The second article “Spoonley described the country’s racism as being in three levels; casual racism where people dismiss others and make jokes; racism targeted at recent migrants, a “recent dynamic”; and the third “ugly” racism on social media.However, he said discussions around racism needed to stay in the open.

“Everybody has a stake in this, and we should all say what we think … but give it respect.

“We need leaders to provide some direction and some substance to the debate … because as soon as it goes online the debate gets very ugly, very quickly.”

The third article is from an interview of a Chinese business woman. “Yang said she had come to accept racist comments as a reality of being a New Zealand-born Chinese.

“I have been stopped abruptly in supermarkets in Gisborne –  some people having never interacted or spoken to an Asian person before,” she said.

“I’ve been screamed at by carloads of people on more than three occasions in Hamilton … I have been stopped in car parks on my way to the public toilets by groups of boys to jeer at me.

“Heck, it happened to me right outside my house the other week at the traffic lights through my car window where a guy looked at me dead set in the eye and yelled ‘nihaochingchong’.”

Yang said it was “awkward” growing up in a country where, as a child, she was constantly shown that because of her skin colour, she was not worthy to be here and would never truly be considered a New Zealander.

“You live a split identity, neither here nor there,” she said.
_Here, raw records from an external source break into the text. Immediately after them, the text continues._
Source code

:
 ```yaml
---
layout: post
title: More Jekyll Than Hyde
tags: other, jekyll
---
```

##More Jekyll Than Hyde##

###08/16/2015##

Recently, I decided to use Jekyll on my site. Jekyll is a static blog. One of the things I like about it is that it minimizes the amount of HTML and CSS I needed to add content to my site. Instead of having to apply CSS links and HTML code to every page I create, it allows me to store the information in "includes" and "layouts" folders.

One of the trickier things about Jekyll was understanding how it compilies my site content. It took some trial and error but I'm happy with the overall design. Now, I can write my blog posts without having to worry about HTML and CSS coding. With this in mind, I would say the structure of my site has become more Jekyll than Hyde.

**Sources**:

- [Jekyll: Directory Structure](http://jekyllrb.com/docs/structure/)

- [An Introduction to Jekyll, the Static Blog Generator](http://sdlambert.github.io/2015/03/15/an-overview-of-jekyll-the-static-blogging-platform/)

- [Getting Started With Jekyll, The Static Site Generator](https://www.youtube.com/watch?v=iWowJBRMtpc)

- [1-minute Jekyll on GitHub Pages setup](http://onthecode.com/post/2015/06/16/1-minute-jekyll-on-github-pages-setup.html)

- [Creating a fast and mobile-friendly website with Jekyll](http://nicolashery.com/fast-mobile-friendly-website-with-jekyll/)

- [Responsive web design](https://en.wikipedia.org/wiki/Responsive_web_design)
“But as you grow out of that childlike state of wanting to ‘belong’, your identity and your roots forge deeper still.”

The last sentence was, in my opinion was the most important comment made. She was now indifferent toand looked down on the person making the racist comments as she had a different learning to the one being experienced by the racist protagonist.

Learnings

My Chinese lady friend needs to learn to let others say what they life as they are entitled to say what they like. But she has to learn to remain aloof and separate from their comments as she is learning to be independent autonomous with self-control so she does not attract such remarks in the future.

All life’s experiences are opportunities to learn. The challenge is to decide, what are the real lessons to be learnt?